The rule last announced in the text is supported by Barrows v. Turner, 50 Me. 127; Clark v. Houghton, 12 Gray (Mass.) 38.
It is held in Bailey v. Culver (Tex. Civ. App.) 175 S. W. 1083, 1084:
“But if such misdescription had been material, equity, upon a proper showing of mutual mistake, would have reformed and enforced the mortgage, and the evidence in this case was sufficient to justify such reformation. However, we deem the error as to describing the debt immaterial, for the reason that it was the debt, and not the note, that was secured by the mortgage. Aycock v. Trammell, 77 Tex. 487, 14 S. W. 147; Meyer Bros. v. Rather [Tex. Civ. App.] 30 S. W. 812; Simon v. Ash [1 Tex. Civ. App. 202], 20 S. W. 719.

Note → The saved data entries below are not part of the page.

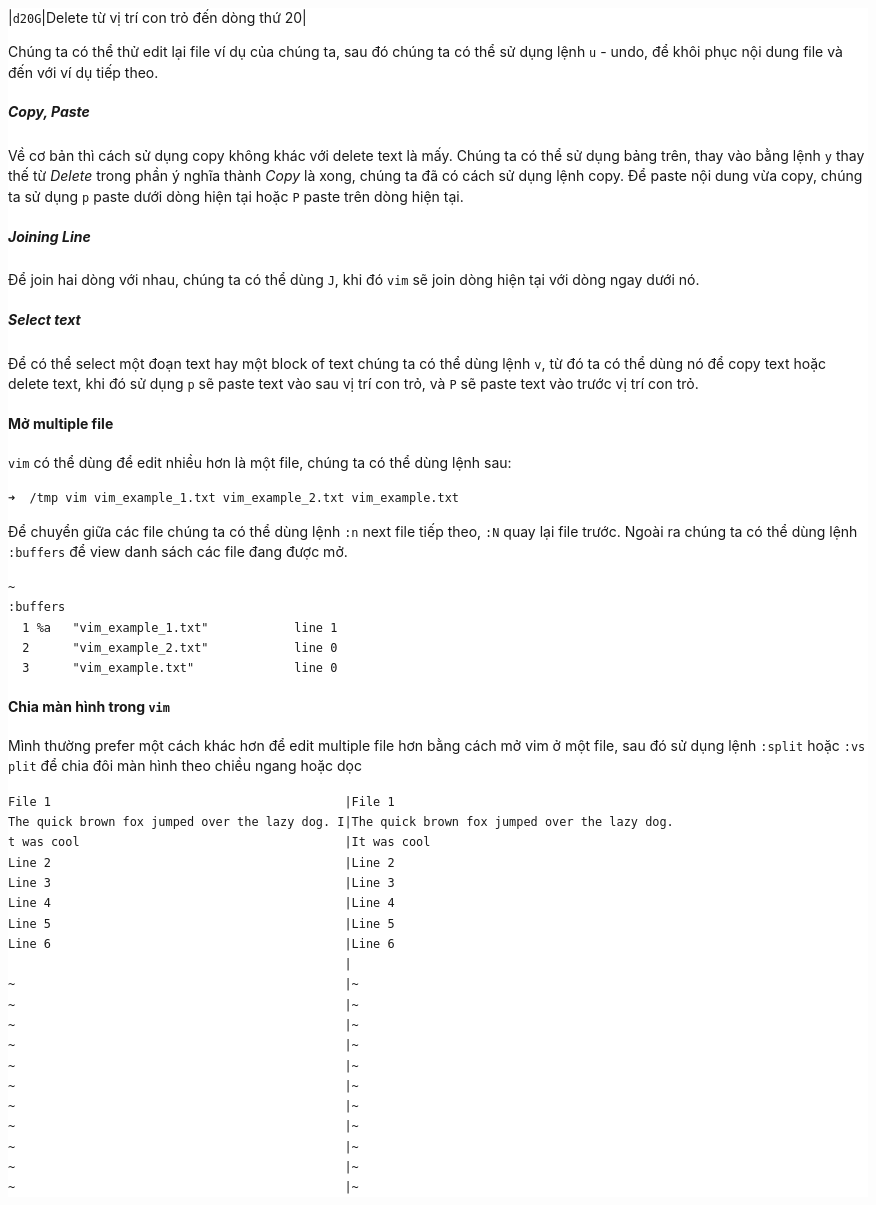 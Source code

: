 |`d20G`|Delete từ vị trí con trỏ đến dòng thứ 20|

Chúng ta có thể thử edit lại file ví dụ của chúng ta, sau đó chúng ta có thể sử dụng lệnh `u` - undo, để khôi phục nội dung file và đến với ví dụ tiếp theo.

##### Copy, Paste

Về cơ bản thì cách sử dụng copy không khác với delete text là mấy. Chúng ta có thể sử dụng bảng trên, thay vào bằng lệnh `y` thay thế từ *Delete* trong phần ý nghĩa thành *Copy* là xong, chúng ta đã có cách sử dụng lệnh copy.
Để paste nội dung vừa copy, chúng ta sử dụng `p` paste dưới dòng hiện tại hoặc `P` paste trên dòng hiện tại.

##### Joining Line

Để join hai dòng với nhau, chúng ta có thể dùng `J`, khi đó `vim` sẽ join dòng hiện tại với dòng ngay dưới nó.

##### Select text

Để có thể select một đoạn text hay một block of text chúng ta có thể dùng lệnh `v`, từ đó ta có thể dùng nó để copy text hoặc delete text, khi đó sử dụng `p` sẽ paste text vào sau vị trí con trỏ, và `P` sẽ paste text vào trước vị trí con trỏ.

#### Mở multiple file

`vim` có thể dùng để edit nhiều hơn là một file, chúng ta có thể dùng lệnh sau:

```
➜  /tmp vim vim_example_1.txt vim_example_2.txt vim_example.txt
```

Để chuyển giữa các file chúng ta có thể dùng lệnh `:n` next file tiếp theo, `:N` quay lại file trước. Ngoài ra chúng ta có thể dùng lệnh `:buffers` để view danh sách các file đang được mở. 

```
~                                                                                             
:buffers
  1 %a   "vim_example_1.txt"            line 1
  2      "vim_example_2.txt"            line 0
  3      "vim_example.txt"              line 0
```

#### Chia màn hình trong `vim`

Mình thường prefer một cách khác hơn để edit multiple file hơn bằng cách mở vim ở một file, sau đó sử dụng lệnh `:split` hoặc `:vsplit` để chia đôi màn hình theo chiều ngang hoặc dọc

```
File 1                                         |File 1
The quick brown fox jumped over the lazy dog. I|The quick brown fox jumped over the lazy dog.
t was cool                                     |It was cool
Line 2                                         |Line 2
Line 3                                         |Line 3
Line 4                                         |Line 4
Line 5                                         |Line 5
Line 6                                         |Line 6
                                               |
~                                              |~                                             
~                                              |~                                             
~                                              |~                                             
~                                              |~                                             
~                                              |~                                             
~                                              |~                                             
~                                              |~                                             
~                                              |~                                             
~                                              |~                                             
~                                              |~                                             
~                                              |~                                             
```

“In Meyer Bros. v. Rather, supra, the court quotes with approval from Cobby on Chattel Mortgages, as follows:
“‘The validity of a mortgage depends on the genuineness of the debt which the mortgage is to secure, and not upon the description of the debt contained in the mortgage. * * * A misdescription of the note given as evidence of the debt, in the chattel mortgage securing the same, is not a fatal error, a'nd does not avoid the mortgage.’”

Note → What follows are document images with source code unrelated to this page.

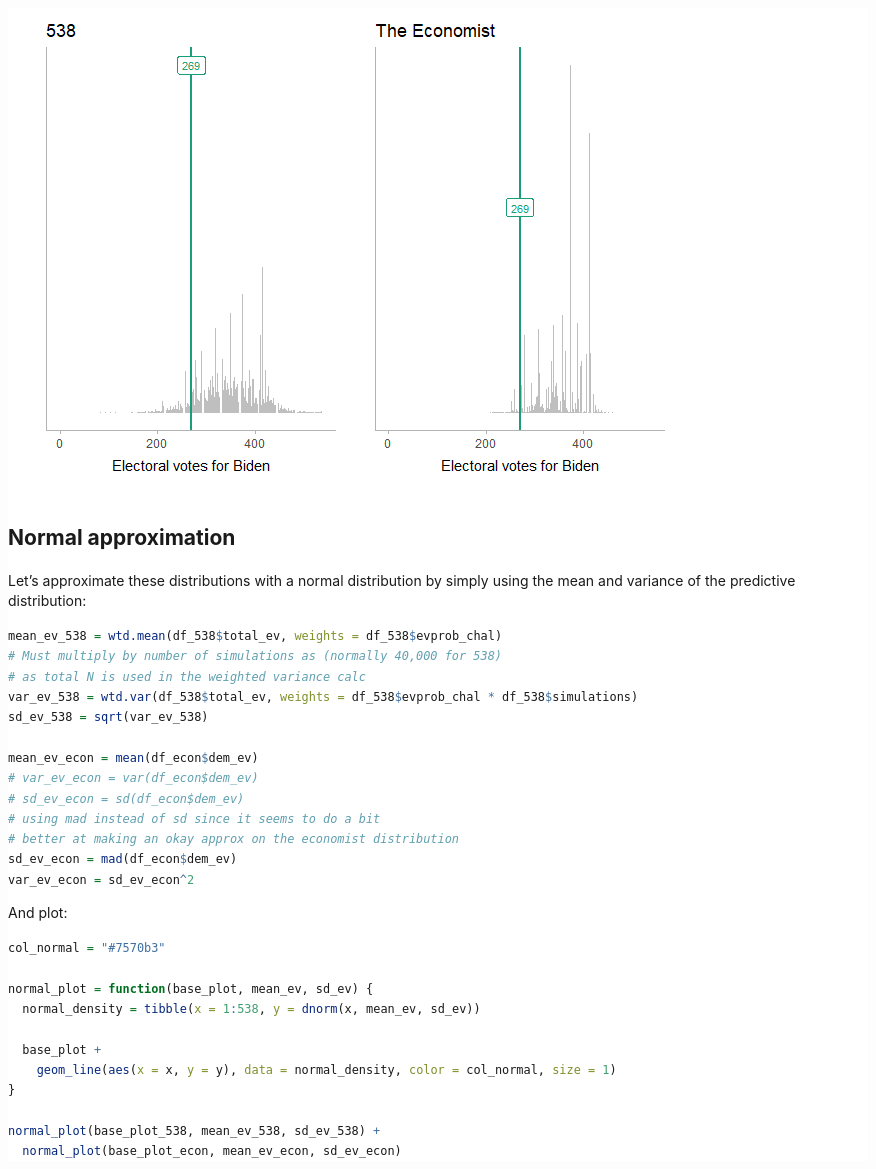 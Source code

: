 ![](binomial_approx_both_files/figure-gfm/unnamed-chunk-5-1.png)

## Normal approximation

Let’s approximate these distributions with a normal distribution by
simply using the mean and variance of the predictive distribution:

``` r
mean_ev_538 = wtd.mean(df_538$total_ev, weights = df_538$evprob_chal)
# Must multiply by number of simulations as (normally 40,000 for 538)
# as total N is used in the weighted variance calc
var_ev_538 = wtd.var(df_538$total_ev, weights = df_538$evprob_chal * df_538$simulations)
sd_ev_538 = sqrt(var_ev_538)

mean_ev_econ = mean(df_econ$dem_ev)
# var_ev_econ = var(df_econ$dem_ev)
# sd_ev_econ = sd(df_econ$dem_ev)
# using mad instead of sd since it seems to do a bit 
# better at making an okay approx on the economist distribution
sd_ev_econ = mad(df_econ$dem_ev)
var_ev_econ = sd_ev_econ^2
```

And plot:

``` r
col_normal = "#7570b3"

normal_plot = function(base_plot, mean_ev, sd_ev) {
  normal_density = tibble(x = 1:538, y = dnorm(x, mean_ev, sd_ev))
  
  base_plot + 
    geom_line(aes(x = x, y = y), data = normal_density, color = col_normal, size = 1)
}

normal_plot(base_plot_538, mean_ev_538, sd_ev_538) +
  normal_plot(base_plot_econ, mean_ev_econ, sd_ev_econ)
```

It is further stated in 1st Cobby on Chattel Mortgages, § 120:
“It is enough if the note be so far described [in the mortgage] that it appears with reasonable certainty to be the note intended be secured thereby. * * * Clerical inaccuracies in the description of the debt will not invalidate the lien as against the mortgagor or his subsequent judgment creditors, if the debt be unmistakably identified. * * * Where there is a discrepancy between the. instrument described in the mortgage arid the *426one actually given as evidence of the debt, but it is established that the instrument offered in evidence is the one intended to be described in the mortgage, the courts have been liberal in admitting it. Thus where a note was described in the mortgage as being for $236.00 but when offered in evidence it appeared to be for $256.00 but corresponded in other respects with the description, held, that it was admissible.”
The rule with reference to this matter, as announced in relation to chattel mortgages, obtains even in, real estate transactions.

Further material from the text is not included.